I'm doing a corpus analysis to look at how word repetition is influenced by the phrase it appears in. I got some preliminary results with a small number of items but I really need to scale things up. I'm thinking of switching my preprocessing code to Python because R is just too goddamn slow for this sort of thing. I've also been itching to try Julia and this project might be a good excuse to do that. Has anyone here used Julia before?
Can you expand on what you're actually trying to do? I'm having trouble parsing your first sentence. As far as switching to Python, I know one of my old professors working on big data stuff really liked it, so there's at least that endorsement. Unfortunately I can give more than that. I like my languages statically typed.
Yeah that was not nearly enough detail! I do research in the field of psycholinguistics and I'm currently designing an experiment that tests how we use mental representations of phrases during language processing and production. In this case, I've hypothesized that words which appear in highly frequent phrases undergo less "lexical priming" -- that is, activating a strong multiword representation reduces the amount of activation for any one of the individual words within the single phrase. (Assuming that "representation strength" scales in a nice way with expression frequency, which we have some evidence for).
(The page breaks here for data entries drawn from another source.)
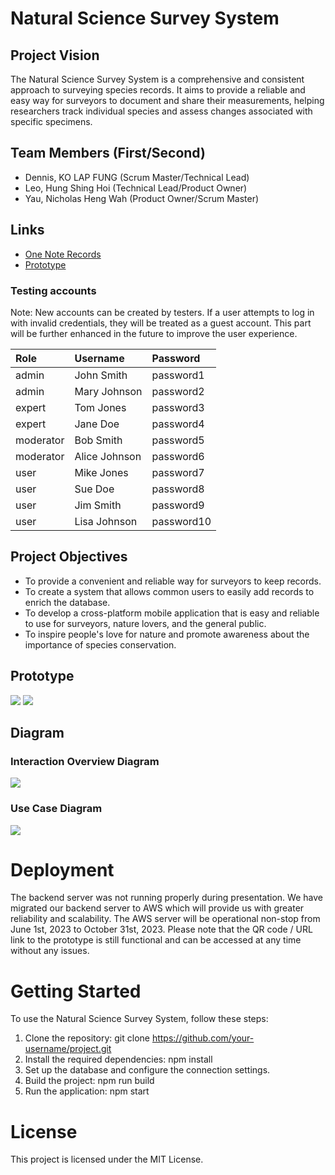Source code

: # Natural Science Survey System
## Project Vision
The Natural Science Survey System is a comprehensive and consistent approach to surveying species records. It aims to provide a reliable and easy way for surveyors to document and share their measurements, helping researchers track individual species and assess changes associated with specific specimens.

## Team Members (First/Second)
- Dennis, KO LAP FUNG (Scrum Master/Technical Lead)
- Leo, Hung Shing Hoi (Technical Lead/Product Owner)
- Yau, Nicholas Heng Wah (Product Owner/Scrum Master)

## Links
- [One Note Records](https://1drv.ms/u/s!AqMV5T1vsEThmxhQdNpn4LVIaw4C?e=5S0KZi)
- [Prototype](https://project-submission-group-5.herokuapp.com/login)

### Testing accounts

Note: New accounts can be created by testers. If a user attempts to log in with invalid credentials, they will be treated as a guest account. This part will be further enhanced in the future to improve the user experience.

| Role      | Username     | Password   |
| :-------- | :---------- | :--------- |
| admin     | John Smith  | password1  |
| admin     | Mary Johnson| password2  |
| expert    | Tom Jones   | password3  |
| expert    | Jane Doe    | password4  |
| moderator | Bob Smith   | password5  |
| moderator | Alice Johnson| password6 |
| user      | Mike Jones  | password7  |
| user      | Sue Doe     | password8  |
| user      | Jim Smith   | password9  |
| user      | Lisa Johnson| password10 |




## Project Objectives

- To provide a convenient and reliable way for surveyors to keep records.
- To create a system that allows common users to easily add records to enrich the database.
- To develop a cross-platform mobile application that is easy and reliable to use for surveyors, nature lovers, and the general public.
- To inspire people's love for nature and promote awareness about the importance of species conservation.

## Prototype
![](./docs/prototype_1.jpg)
![](./docs/prototype_2.jpg)

## Diagram
### Interaction Overview Diagram
![](./docs/interaction_uml.png)

### Use Case Diagram
![](./docs/usecase.jpg)

# Deployment
The backend server was not running properly during presentation. We have migrated our backend server to AWS which will provide us with greater reliability and scalability. The AWS server will be operational non-stop from June 1st, 2023 to October 31st, 2023. Please note that the QR code / URL link to the prototype is still functional and can be accessed at any time without any issues.


# Getting Started
To use the Natural Science Survey System, follow these steps:

1. Clone the repository: git clone https://github.com/your-username/project.git
2. Install the required dependencies: npm install
3. Set up the database and configure the connection settings.
4. Build the project: npm run build
5. Run the application: npm start

# License
This project is licensed under the MIT License.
This is based on some provocative data I got in a previous experiment, but that experiment wasn't explicitly designed to test this hypothesis so I'm designing another one! As a first step, I'm analyzing naturally occurring speech data in a corpus of telephone conversations to see if my hypothesis is supported in natural data, then if it's promising I'm going to do a tightly controlled experiment in the lab. Unfortunately, doing fancy calculations on hundreds of thousands of rows is a huge pain in the ass for the language I'm most comfortable with, R. R is great for statistical analysis but is painfully slow otherwise...
Idioms are difficult to use to study this precisely because they have different possible meaning. I'm talking about phrases that appear to still be fully compositional, but are very frequent with words that co-occur together more than expected by chance - some examples are "parmesan cheese", " academic achievement ", " good job", etc.